For more information, see the following links:

This information is intended for architects and specialists that are planning a high-availability deployment of SAP HANA on Power Virtual Server.

Prerequisites

Setting up the cost optimized scenario

The cost optimized scenario is an extension of the setup that is described in Configure SAP HANA Scale-Up System Replication in a RHEL HA Add-On cluster. Complete the setup for the production system System Replication cluster before you continue with the following steps.

Configuring the nonproduction SAP HANA Instance on NODE2

To simplify the setup, prepare the following environment variables for user ID root on NODE2. These environment variables are used in subsequent commands in the remainder of the instructions.

On NODE2, create a file with the following environment variables. Then, adapt them according to the configuration of the nonproduction system.
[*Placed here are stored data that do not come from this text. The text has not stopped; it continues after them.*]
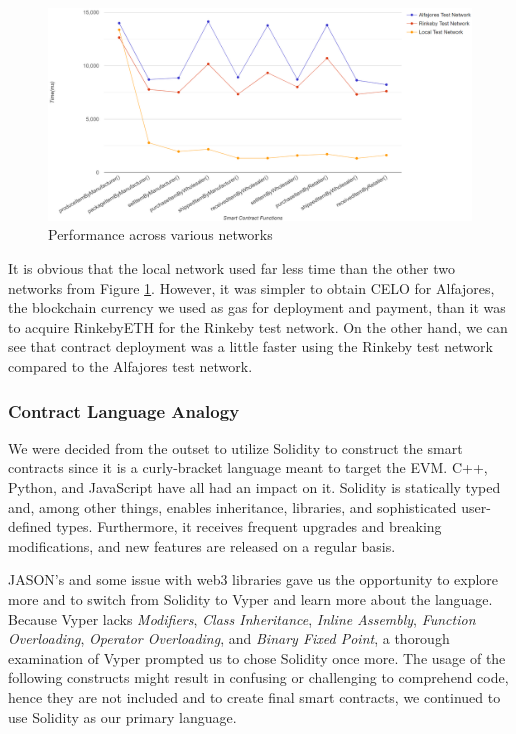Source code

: \begin{figure}[h]
\centering
  \includegraphics[width=15cm]{includes/figures/graph.png} 
  \caption{Performance across various networks}
  \label{Testing on networks}
\end{figure}

\vspace{.5cm}

It is obvious that the local network used far less time than the other two networks from Figure \ref{Testing on networks}. However, it was simpler to obtain CELO for Alfajores, the blockchain currency we used as gas for deployment and payment, than it was to acquire RinkebyETH for the Rinkeby test network. On the other hand, we can see that contract deployment was a little faster using the Rinkeby test network compared to the Alfajores test network.

\subsubsection{Contract Language Analogy}

We were decided from the outset to utilize Solidity to construct the smart contracts since it is a curly-bracket language meant to target the \ac{EVM}. C++, Python, and JavaScript have all had an impact on it. Solidity is statically typed and, among other things, enables inheritance, libraries, and sophisticated user-defined types. Furthermore, it receives frequent upgrades and breaking modifications, and new features are released on a regular basis. 

\vspace{.5cm}

JASON's and some issue with web3 libraries gave us the opportunity to explore more and to switch from Solidity to Vyper and learn more about the language. Because Vyper lacks \textit{Modifiers}, \textit{Class Inheritance}, \textit{Inline Assembly}, \textit{Function Overloading}, \textit{Operator Overloading}, and \textit{Binary Fixed Point}, a thorough examination of Vyper prompted us to chose Solidity once more. The usage of the following constructs might result in confusing or challenging to comprehend code, hence they are not included and to create final smart contracts, we continued to use Solidity as our primary language.

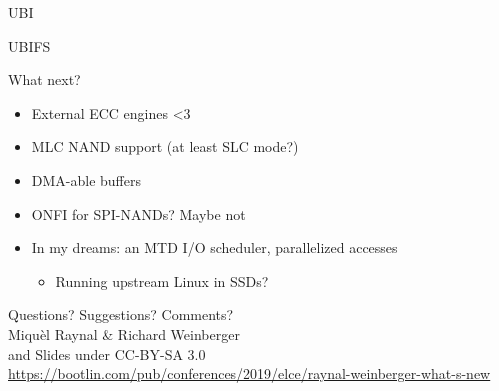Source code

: \documentclass[aspectratio=169,obeyspaces,spaces,hyphens,dvipsnames]{beamer}
\begin{document}
\begin{frame}{UBI}
\end{frame}

\begin{frame}{UBIFS}
\end{frame}

\begin{frame}{What next?}
  \begin{itemize}
  \item External ECC engines <3
  \item MLC NAND support (at least SLC mode?)
  \item DMA-able buffers
  \item ONFI for SPI-NANDs? Maybe not
  \item In my dreams: an MTD I/O scheduler, parallelized accesses
    \begin{itemize}
    \item Running upstream Linux in SSDs?
    \end{itemize}
  \end{itemize}
\end{frame}

\begin{frame}
  \centering
  \Huge
  Questions? Suggestions? Comments?\\
  \vspace{0.5cm}
  \huge
  Miquèl Raynal \& Richard Weinberger\\
  \large
  \vspace{0.5cm}
  \hspace{2.6cm} and 
  \vspace{0.5cm}
  \newline Slides under CC-BY-SA 3.0\\
  \scriptsize
  \url{https://bootlin.com/pub/conferences/2019/elce/raynal-weinberger-what-s-new}
\end{frame}
\end{document}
export SID_np=<SID>            # SAP HANA System ID of non-production system (uppercase)
export sid_np=<sid>            # SAP HANA System ID of non-production system (lowercase)
export INSTNO_np=<INSTNO>      # SAP HANA Instance Number of non-production system
export NODE1=<Hostname 1>      # Hostname of virtual server instance 1 (production primary)
export NODE2=<Hostname 2>      # Hostname of virtual server instance 2 (non-production, production secondary)
export vIP_np=<vIP>            # Optional: virtual IP address assigned to the non-production system

You must source this file before you use the sample commands in the remainder of this document.

For example, if you created a file that is called sap_non_prod.sh, run the following command on NODE2 to set the environment variables.

source sap_non_prod.sh

Every time that you start a new terminal session, you must run the previous source command. As an alternative, you can move add the environment variables file to the /etc/profile.d directory during the cluster configuration. In this example, the file is sourced automatically each time you log in to the server.

Configuring the SAP HANA HA/DR provider hook

The SAP HANA nameserver provides a Python-based API that is called at important points during the HANA System Replication takeover process. These API calls are used to run customer-specific operations (Implementing a HA/DR Provider).

In the cost-optimized scenario, the SAP HANA HA/DR provider hook is used to automatically reconfigure the SAP HANA instance during the takeover event.

The following section shows a sample set up of a hook script for a cost-optimized SAP HANA System Replication environment. When you implement automation of the cost-optimized SAP HANA System Replication HA environment in the cluster, the takeover hook script must be thoroughly tested. Run the tests manually. Shut down the nonproduction SAP HANA instance on the secondary node, perform a takeover, and verify that the hook script correctly reconfigures the primary HANA DB.

Creating a database user in the SAP HANA production database

Use the following steps to create a database user in the SAP HANA production database.

  1. Create a database user in the SystemDB of the SAP HANA production system, or provide credentials of an existing user. The hook script uses this database user to connect to the production database and alter the configuration parameters.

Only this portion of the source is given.